A long-anticipated bill that could lift the South Korean government’s ban on ICOs may reach the floor of the country’s National Assembly.
Representative Hong Eui-rak from the ruling party (the Democratic Party of Korea) is taking charge of the movement inside of the legislative body supported by another ten members. They promise to have a bill materialized this year, although they did not specify when it would appear.
“The bill is aimed at legalizing ICOs under the government’s supervision. The primary goal [of the legislation] is helping remove uncertainties facing blockchain-related businesses,” said Hong.
This is not a full overturn of the ban, however. The bill will only propose that ICOs initiated by research centers and public-sector groups be allowed. Even then, the Financial Services Commission and the Ministry of Science and ICT would both be calling the shots.

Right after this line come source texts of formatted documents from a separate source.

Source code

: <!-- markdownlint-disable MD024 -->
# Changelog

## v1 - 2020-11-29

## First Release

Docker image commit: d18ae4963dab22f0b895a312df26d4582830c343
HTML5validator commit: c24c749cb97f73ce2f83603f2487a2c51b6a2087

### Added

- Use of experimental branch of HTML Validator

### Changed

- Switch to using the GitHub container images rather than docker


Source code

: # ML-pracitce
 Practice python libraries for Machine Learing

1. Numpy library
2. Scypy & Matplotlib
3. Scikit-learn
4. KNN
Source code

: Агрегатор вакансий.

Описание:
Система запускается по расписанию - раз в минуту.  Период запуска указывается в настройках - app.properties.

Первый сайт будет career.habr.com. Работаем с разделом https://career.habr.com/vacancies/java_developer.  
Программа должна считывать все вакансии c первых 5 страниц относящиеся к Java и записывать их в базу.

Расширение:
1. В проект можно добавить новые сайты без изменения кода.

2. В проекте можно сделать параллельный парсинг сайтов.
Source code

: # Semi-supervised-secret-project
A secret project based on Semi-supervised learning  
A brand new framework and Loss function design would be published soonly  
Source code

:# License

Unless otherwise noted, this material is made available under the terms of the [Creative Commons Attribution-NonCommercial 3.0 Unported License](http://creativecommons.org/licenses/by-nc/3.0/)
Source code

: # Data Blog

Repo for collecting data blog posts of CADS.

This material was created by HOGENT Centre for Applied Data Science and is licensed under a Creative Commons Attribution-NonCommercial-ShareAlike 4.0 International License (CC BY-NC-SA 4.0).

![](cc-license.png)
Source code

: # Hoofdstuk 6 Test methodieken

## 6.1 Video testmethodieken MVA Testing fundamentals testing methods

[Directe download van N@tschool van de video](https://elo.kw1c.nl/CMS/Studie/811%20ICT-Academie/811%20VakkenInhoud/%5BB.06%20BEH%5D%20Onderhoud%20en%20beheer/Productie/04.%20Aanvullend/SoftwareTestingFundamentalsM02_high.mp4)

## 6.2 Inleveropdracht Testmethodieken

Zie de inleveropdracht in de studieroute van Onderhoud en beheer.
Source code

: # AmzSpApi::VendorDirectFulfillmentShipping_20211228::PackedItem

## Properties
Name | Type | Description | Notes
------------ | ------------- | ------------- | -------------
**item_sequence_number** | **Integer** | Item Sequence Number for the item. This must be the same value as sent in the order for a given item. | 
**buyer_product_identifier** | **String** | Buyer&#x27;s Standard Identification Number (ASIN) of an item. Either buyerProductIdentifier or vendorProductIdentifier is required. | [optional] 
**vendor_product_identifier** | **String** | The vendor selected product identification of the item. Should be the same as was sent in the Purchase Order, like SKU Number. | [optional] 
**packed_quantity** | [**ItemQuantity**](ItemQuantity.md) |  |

In addition to all these restrictions, old ICOs will not be allowed back. The proposal only applies to new offerings.
At the forum where Hong spoke, the Speaker of the National Assembly—Chung Sye-kyun—chimed in and threw in his support for the eventual measure.
“Blockchain and cryptos can be used in various public sectors for good causes. Given their potential, we need to work to help reduce the political uncertainties they face,” added Chung.
South Korea’s abrupt ban of all ICO sales has led companies to seek fundraising overseas instead, making the country miss out on any benefit that the potential market activity brought with it. For example, Bithumb, the country’s largest exchange, chose Singapore as the home for its ICO launch to circumvent this ban.
If made into law, the bill could begin the process of allowing private operators in the country to regain the ability to raise funds with coin offerings at home rather than having to set up a base abroad.